===== The input

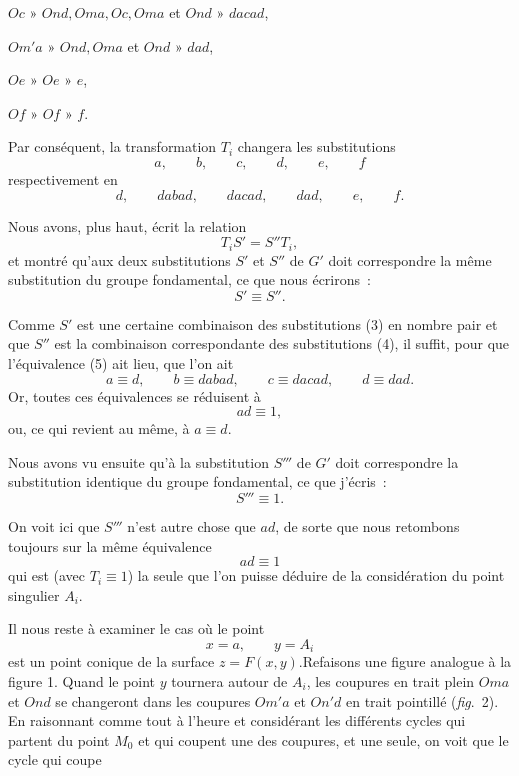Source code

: \documentclass{article}
\begin{document}
$Oc$ » $Ond, Oma, Oc, Oma$ et $Ond$ » $dacad$,

$Om'a$ » $Ond, Oma$ et $Ond$ » $dad$,

$Oe$ » $Oe$ » $e$,

$Of$ » $Of$ » $f$.

Par conséquent, la transformation $T_{i}$ changera les substitutions
\[ a, \qquad b, \qquad c, \qquad d, \qquad e, \qquad f \tag{3} \]
respectivement en
\[ d, \qquad dabad, \qquad dacad, \qquad dad, \qquad e, \qquad f. \tag{4} \]


Nous avons, plus haut, écrit la relation
\[ T_{i}S' = S''T_{i}, \]
et montré qu'aux deux substitutions $S'$ et $S''$ de $G'$ doit correspondre la même substitution du groupe fondamental, ce que nous écrirons~:
\[ S' \equiv S''. \tag{5} \]

Comme $S'$ est une certaine combinaison des substitutions (3) en nombre pair et que $S''$ est la combinaison correspondante des substitutions (4), il suffit, pour que l'équivalence (5) ait lieu, que l'on ait
\[ a \equiv d, \qquad b \equiv dabad, \qquad c \equiv dacad, \qquad d \equiv dad. \]
Or, toutes ces équivalences se réduisent à
\[ ad \equiv 1, \]
ou, ce qui revient au même, à $a \equiv d$.

Nous avons vu ensuite qu'à la substitution $S'''$ de $G'$ doit correspondre la substitution identique du groupe fondamental, ce que j'écris~:
\[ S''' \equiv 1. \]

On voit ici que $S'''$ n'est autre chose que $ad$, de sorte que nous retombons toujours sur la même équivalence
\[ ad \equiv 1 \]
qui est (avec $T_{i} \equiv 1$) la seule que l'on puisse déduire de la considération du point singulier $A_{i}$.

Il nous reste à examiner le cas où le point
\[ x = a, \qquad y = A_{i} \]
est un point conique de la surface $z = F(x, y)$.Refaisons une figure analogue à la figure 1. Quand le point $y$ tournera autour de $A_{i}$, les coupures en trait plein $Oma$ et $Ond$ se changeront dans les coupures $Om'a$ et $On'd$ en trait pointillé (\emph{fig}.\ 2). En
raisonnant comme tout à l'heure et considérant les différents cycles
qui partent du point $M_{0}$ et qui coupent une des coupures, et une seule, on voit que le cycle qui coupe
\end{document}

==========

§ The task
Copy out every entry above word for word; omit the images.

§ Result of the exercise
Source code

: \documentclass{article}
\begin{document}
$Oc$ » $Ond, Oma, Oc, Oma$ et $Ond$ » $dacad$,

$Om'a$ » $Ond, Oma$ et $Ond$ » $dad$,

$Oe$ » $Oe$ » $e$,

$Of$ » $Of$ » $f$.

Par conséquent, la transformation $T_{i}$ changera les substitutions
\[ a, \qquad b, \qquad c, \qquad d, \qquad e, \qquad f \tag{3} \]
respectivement en
\[ d, \qquad dabad, \qquad dacad, \qquad dad, \qquad e, \qquad f. \tag{4} \]


Nous avons, plus haut, écrit la relation
\[ T_{i}S' = S''T_{i}, \]
et montré qu'aux deux substitutions $S'$ et $S''$ de $G'$ doit correspondre la même substitution du groupe fondamental, ce que nous écrirons~:
\[ S' \equiv S''. \tag{5} \]

Comme $S'$ est une certaine combinaison des substitutions (3) en nombre pair et que $S''$ est la combinaison correspondante des substitutions (4), il suffit, pour que l'équivalence (5) ait lieu, que l'on ait
\[ a \equiv d, \qquad b \equiv dabad, \qquad c \equiv dacad, \qquad d \equiv dad. \]
Or, toutes ces équivalences se réduisent à
\[ ad \equiv 1, \]
ou, ce qui revient au même, à $a \equiv d$.

Nous avons vu ensuite qu'à la substitution $S'''$ de $G'$ doit correspondre la substitution identique du groupe fondamental, ce que j'écris~:
\[ S''' \equiv 1. \]

On voit ici que $S'''$ n'est autre chose que $ad$, de sorte que nous retombons toujours sur la même équivalence
\[ ad \equiv 1 \]
qui est (avec $T_{i} \equiv 1$) la seule que l'on puisse déduire de la considération du point singulier $A_{i}$.

Il nous reste à examiner le cas où le point
\[ x = a, \qquad y = A_{i} \]
est un point conique de la surface $z = F(x, y)$.Refaisons une figure analogue à la figure 1. Quand le point $y$ tournera autour de $A_{i}$, les coupures en trait plein $Oma$ et $Ond$ se changeront dans les coupures $Om'a$ et $On'd$ en trait pointillé (\emph{fig}.\ 2). En
raisonnant comme tout à l'heure et considérant les différents cycles
qui partent du point $M_{0}$ et qui coupent une des coupures, et une seule, on voit que le cycle qui coupe
\end{document}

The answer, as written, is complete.